▶ _What you need to do_: All entries below must be retyped exactly, though pictures are to be skipped.

Stored entries:
* * *

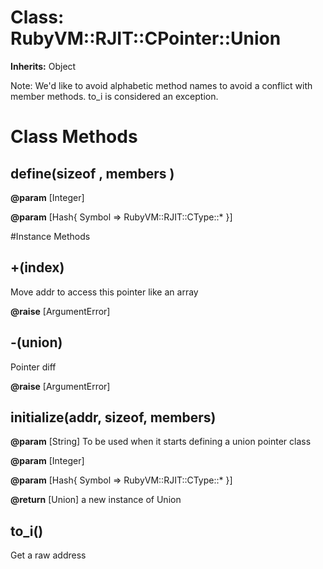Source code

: # Class: RubyVM::RJIT::CPointer::Union
**Inherits:** Object
    

Note: We'd like to avoid alphabetic method names to avoid a conflict with
member methods. to_i is considered an exception.


# Class Methods
## define(sizeof , members ) [](#method-c-define)
**@param** [Integer] 

**@param** [Hash{ Symbol => RubyVM::RJIT::CType::* }] 


#Instance Methods
## +(index) [](#method-i-+)
Move addr to access this pointer like an array

**@raise** [ArgumentError] 

## -(union) [](#method-i--)
Pointer diff

**@raise** [ArgumentError] 

## initialize(addr, sizeof, members) [](#method-i-initialize)

**@param** [String] To be used when it starts defining a union pointer class

**@param** [Integer] 

**@param** [Hash{ Symbol => RubyVM::RJIT::CType::* }] 

**@return** [Union] a new instance of Union

## to_i() [](#method-i-to_i)
Get a raw address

* * *

▶ _The answer_:
Source code

: # Class: RubyVM::RJIT::CPointer::Union
**Inherits:** Object
    

Note: We'd like to avoid alphabetic method names to avoid a conflict with
member methods. to_i is considered an exception.


# Class Methods
## define(sizeof , members ) [](#method-c-define)
**@param** [Integer] 

**@param** [Hash{ Symbol => RubyVM::RJIT::CType::* }] 


#Instance Methods
## +(index) [](#method-i-+)
Move addr to access this pointer like an array

**@raise** [ArgumentError] 

## -(union) [](#method-i--)
Pointer diff

**@raise** [ArgumentError] 

## initialize(addr, sizeof, members) [](#method-i-initialize)

**@param** [String] To be used when it starts defining a union pointer class

**@param** [Integer] 

**@param** [Hash{ Symbol => RubyVM::RJIT::CType::* }] 

**@return** [Union] a new instance of Union

## to_i() [](#method-i-to_i)
Get a raw address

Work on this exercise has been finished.